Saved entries
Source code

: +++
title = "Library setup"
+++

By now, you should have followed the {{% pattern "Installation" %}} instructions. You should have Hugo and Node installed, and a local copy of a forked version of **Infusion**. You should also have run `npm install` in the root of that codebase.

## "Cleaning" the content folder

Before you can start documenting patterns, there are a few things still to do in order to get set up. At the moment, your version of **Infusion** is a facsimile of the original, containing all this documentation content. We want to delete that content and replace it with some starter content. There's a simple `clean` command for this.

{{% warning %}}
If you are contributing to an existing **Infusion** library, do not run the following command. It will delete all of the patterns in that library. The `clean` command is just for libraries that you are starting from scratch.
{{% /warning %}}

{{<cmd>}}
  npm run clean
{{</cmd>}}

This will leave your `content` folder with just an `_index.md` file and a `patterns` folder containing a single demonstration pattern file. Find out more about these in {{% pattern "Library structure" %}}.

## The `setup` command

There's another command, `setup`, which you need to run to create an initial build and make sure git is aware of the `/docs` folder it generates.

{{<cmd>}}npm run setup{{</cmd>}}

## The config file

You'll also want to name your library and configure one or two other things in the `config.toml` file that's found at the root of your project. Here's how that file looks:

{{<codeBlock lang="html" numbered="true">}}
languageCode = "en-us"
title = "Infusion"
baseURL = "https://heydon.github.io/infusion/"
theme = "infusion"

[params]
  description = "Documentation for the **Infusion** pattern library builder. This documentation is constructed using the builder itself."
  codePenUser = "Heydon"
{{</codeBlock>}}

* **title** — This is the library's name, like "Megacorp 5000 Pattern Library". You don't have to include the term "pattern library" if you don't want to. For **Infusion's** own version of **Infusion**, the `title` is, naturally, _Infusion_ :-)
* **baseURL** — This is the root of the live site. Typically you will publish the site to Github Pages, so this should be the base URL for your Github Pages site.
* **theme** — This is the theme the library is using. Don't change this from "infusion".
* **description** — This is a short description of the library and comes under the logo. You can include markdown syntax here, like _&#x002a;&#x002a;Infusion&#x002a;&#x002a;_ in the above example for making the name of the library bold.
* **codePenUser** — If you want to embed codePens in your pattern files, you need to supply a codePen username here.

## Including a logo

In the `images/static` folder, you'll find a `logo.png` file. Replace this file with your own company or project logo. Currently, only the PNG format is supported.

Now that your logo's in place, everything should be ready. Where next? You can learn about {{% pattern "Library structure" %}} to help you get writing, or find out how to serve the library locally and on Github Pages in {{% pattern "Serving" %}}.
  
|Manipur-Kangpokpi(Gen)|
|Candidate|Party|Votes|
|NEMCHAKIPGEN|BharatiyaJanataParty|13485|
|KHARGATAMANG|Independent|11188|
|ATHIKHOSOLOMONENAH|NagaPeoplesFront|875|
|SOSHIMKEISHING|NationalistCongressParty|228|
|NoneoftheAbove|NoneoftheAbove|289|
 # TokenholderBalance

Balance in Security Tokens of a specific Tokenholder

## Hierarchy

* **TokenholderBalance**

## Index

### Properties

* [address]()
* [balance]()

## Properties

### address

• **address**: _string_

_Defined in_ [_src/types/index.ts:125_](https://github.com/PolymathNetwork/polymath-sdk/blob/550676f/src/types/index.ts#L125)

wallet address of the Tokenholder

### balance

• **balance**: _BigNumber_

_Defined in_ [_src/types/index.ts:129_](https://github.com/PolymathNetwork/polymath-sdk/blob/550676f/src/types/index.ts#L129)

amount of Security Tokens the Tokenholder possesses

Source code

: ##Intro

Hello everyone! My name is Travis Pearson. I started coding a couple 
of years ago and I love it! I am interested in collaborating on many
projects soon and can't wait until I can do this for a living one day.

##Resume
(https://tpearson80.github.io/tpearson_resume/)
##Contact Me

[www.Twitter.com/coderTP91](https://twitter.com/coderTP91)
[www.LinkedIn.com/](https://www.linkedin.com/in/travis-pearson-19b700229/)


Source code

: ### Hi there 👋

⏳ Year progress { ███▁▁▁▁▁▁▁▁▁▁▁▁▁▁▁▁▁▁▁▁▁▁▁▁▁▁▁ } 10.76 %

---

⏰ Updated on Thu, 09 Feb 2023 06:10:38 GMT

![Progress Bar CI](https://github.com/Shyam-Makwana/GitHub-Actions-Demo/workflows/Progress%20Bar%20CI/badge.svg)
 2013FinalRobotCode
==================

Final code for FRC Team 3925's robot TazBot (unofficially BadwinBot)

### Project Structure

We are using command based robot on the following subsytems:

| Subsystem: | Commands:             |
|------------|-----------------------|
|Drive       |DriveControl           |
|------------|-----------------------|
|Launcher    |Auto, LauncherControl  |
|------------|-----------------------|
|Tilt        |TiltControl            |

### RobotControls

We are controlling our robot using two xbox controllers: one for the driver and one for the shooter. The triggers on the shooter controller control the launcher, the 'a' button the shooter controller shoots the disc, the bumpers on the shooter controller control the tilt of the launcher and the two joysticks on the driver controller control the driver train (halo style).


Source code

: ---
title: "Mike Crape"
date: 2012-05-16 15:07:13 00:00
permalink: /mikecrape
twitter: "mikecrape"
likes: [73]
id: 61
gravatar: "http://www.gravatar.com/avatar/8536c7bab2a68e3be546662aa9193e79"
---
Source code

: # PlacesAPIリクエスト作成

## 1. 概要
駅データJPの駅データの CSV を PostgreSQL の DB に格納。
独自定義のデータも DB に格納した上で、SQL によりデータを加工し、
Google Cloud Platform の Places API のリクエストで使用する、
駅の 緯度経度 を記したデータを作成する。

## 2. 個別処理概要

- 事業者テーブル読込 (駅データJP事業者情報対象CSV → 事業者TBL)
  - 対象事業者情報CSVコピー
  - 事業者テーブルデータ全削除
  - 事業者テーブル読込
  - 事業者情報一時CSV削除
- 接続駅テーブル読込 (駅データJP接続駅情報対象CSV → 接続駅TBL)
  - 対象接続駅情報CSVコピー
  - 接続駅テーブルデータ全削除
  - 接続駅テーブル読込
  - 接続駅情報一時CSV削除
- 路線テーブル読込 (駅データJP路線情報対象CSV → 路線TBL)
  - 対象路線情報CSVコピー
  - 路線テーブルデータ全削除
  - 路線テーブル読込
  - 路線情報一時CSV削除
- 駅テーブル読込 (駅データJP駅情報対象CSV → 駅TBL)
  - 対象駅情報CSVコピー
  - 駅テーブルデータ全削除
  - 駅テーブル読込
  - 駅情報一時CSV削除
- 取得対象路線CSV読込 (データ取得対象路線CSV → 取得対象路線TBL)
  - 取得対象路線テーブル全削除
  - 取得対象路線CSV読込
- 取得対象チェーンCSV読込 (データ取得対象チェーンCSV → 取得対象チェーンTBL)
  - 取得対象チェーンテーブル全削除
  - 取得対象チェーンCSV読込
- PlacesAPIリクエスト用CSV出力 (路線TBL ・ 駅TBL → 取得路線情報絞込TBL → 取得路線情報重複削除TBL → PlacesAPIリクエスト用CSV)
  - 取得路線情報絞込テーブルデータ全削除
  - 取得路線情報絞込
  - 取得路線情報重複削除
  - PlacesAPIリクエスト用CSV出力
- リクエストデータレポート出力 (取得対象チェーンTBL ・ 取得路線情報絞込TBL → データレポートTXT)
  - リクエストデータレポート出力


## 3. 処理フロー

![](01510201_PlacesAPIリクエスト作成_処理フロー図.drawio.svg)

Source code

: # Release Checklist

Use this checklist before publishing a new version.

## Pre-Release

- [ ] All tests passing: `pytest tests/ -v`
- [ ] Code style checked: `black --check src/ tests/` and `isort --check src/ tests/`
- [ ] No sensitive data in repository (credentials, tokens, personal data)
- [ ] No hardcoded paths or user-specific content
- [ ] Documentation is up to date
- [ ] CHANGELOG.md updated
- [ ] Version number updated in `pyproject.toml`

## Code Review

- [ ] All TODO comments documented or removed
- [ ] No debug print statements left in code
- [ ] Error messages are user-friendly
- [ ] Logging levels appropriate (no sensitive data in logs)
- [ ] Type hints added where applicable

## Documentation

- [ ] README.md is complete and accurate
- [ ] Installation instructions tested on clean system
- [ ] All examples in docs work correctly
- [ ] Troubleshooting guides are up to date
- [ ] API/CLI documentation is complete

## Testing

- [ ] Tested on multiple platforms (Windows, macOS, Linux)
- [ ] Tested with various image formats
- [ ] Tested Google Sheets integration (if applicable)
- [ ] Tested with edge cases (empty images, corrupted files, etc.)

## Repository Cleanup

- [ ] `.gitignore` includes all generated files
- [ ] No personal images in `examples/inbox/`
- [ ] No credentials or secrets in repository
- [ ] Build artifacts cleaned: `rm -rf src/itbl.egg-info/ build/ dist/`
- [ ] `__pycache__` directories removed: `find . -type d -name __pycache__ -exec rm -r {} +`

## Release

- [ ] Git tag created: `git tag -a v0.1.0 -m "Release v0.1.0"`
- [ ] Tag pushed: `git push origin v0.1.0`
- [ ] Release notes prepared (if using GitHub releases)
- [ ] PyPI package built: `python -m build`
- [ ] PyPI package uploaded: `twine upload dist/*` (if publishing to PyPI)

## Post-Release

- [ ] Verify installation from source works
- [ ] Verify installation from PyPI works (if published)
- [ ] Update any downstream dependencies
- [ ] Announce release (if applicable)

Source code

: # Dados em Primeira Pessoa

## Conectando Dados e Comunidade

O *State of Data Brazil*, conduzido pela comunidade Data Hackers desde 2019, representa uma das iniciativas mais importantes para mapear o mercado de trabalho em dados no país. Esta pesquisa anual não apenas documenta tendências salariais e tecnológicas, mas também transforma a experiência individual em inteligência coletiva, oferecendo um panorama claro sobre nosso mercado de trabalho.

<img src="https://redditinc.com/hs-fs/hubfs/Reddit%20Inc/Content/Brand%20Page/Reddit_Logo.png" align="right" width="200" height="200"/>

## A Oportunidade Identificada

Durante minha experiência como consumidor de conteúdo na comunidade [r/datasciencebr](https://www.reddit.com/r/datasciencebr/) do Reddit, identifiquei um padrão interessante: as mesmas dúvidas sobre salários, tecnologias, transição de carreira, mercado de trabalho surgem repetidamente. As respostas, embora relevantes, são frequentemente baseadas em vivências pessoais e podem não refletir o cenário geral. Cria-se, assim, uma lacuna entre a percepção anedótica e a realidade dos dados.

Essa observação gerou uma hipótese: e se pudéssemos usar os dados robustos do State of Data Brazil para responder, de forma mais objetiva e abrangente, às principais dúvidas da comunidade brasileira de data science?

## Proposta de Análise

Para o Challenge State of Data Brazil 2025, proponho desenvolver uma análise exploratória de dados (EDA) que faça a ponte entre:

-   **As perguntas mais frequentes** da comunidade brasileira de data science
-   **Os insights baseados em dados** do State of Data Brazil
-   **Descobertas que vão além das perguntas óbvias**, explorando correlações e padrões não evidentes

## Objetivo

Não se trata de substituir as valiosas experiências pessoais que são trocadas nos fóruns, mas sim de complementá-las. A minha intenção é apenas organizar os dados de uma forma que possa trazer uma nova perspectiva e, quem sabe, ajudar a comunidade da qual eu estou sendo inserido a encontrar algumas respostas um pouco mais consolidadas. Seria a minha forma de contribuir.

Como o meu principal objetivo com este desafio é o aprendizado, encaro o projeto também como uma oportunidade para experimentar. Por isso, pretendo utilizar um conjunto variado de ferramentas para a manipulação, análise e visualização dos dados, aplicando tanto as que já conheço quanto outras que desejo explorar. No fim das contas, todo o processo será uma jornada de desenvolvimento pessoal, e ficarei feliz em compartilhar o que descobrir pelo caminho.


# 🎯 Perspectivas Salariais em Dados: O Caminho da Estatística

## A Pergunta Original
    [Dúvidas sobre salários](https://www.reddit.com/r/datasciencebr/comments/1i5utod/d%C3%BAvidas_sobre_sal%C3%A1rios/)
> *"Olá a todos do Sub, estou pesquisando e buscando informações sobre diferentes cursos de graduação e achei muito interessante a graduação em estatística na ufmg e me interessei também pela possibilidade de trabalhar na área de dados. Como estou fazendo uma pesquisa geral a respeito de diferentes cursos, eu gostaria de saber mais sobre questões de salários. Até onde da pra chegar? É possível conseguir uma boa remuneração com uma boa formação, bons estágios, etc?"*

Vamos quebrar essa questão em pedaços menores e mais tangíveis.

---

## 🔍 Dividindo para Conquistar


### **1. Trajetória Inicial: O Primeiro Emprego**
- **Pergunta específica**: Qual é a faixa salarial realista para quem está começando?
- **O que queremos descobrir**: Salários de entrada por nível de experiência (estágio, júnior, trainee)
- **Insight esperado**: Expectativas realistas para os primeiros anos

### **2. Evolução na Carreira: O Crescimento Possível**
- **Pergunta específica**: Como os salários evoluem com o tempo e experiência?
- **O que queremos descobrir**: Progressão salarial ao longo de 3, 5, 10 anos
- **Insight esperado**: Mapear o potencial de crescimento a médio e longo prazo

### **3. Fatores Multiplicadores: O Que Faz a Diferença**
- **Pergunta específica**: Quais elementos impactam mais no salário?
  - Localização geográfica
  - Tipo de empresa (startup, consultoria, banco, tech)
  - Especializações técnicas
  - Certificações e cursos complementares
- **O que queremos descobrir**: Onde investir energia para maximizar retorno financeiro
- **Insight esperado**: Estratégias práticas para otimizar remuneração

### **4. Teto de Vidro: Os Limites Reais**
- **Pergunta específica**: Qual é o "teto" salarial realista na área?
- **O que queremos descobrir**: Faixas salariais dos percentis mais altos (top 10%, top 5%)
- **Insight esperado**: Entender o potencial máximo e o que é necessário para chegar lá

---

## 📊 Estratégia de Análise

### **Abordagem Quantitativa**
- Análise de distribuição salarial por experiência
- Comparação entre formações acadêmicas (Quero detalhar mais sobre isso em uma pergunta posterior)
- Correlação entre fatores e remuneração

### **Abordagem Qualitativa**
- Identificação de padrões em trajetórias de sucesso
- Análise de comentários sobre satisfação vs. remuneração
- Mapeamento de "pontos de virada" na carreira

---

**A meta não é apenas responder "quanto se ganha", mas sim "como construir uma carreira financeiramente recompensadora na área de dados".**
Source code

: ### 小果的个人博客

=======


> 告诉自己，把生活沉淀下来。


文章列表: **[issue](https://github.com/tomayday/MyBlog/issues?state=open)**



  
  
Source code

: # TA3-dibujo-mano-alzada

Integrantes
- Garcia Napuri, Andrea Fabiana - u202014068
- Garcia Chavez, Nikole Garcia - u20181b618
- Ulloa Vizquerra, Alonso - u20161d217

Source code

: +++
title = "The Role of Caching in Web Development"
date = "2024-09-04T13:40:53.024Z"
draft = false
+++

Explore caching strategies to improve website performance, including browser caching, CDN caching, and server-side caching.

## Brief
Restate word for word the entries above, starting at the line with "- 路線テーブル読込 (駅データJP路線情報対象CSV → 路線TBL)" and ending at the line with "- [ ] Documentation is up to date", inclusive, and no others.

## Written solution
- 路線テーブル読込 (駅データJP路線情報対象CSV → 路線TBL)
  - 対象路線情報CSVコピー
  - 路線テーブルデータ全削除
  - 路線テーブル読込
  - 路線情報一時CSV削除
- 駅テーブル読込 (駅データJP駅情報対象CSV → 駅TBL)
  - 対象駅情報CSVコピー
  - 駅テーブルデータ全削除
  - 駅テーブル読込
  - 駅情報一時CSV削除
- 取得対象路線CSV読込 (データ取得対象路線CSV → 取得対象路線TBL)
  - 取得対象路線テーブル全削除
  - 取得対象路線CSV読込
- 取得対象チェーンCSV読込 (データ取得対象チェーンCSV → 取得対象チェーンTBL)
  - 取得対象チェーンテーブル全削除
  - 取得対象チェーンCSV読込
- PlacesAPIリクエスト用CSV出力 (路線TBL ・ 駅TBL → 取得路線情報絞込TBL → 取得路線情報重複削除TBL → PlacesAPIリクエスト用CSV)
  - 取得路線情報絞込テーブルデータ全削除
  - 取得路線情報絞込
  - 取得路線情報重複削除
  - PlacesAPIリクエスト用CSV出力
- リクエストデータレポート出力 (取得対象チェーンTBL ・ 取得路線情報絞込TBL → データレポートTXT)
  - リクエストデータレポート出力


## 3. 処理フロー

![](01510201_PlacesAPIリクエスト作成_処理フロー図.drawio.svg)

Source code

: # Release Checklist

Use this checklist before publishing a new version.

## Pre-Release

- [ ] All tests passing: `pytest tests/ -v`
- [ ] Code style checked: `black --check src/ tests/` and `isort --check src/ tests/`
- [ ] No sensitive data in repository (credentials, tokens, personal data)
- [ ] No hardcoded paths or user-specific content
- [ ] Documentation is up to date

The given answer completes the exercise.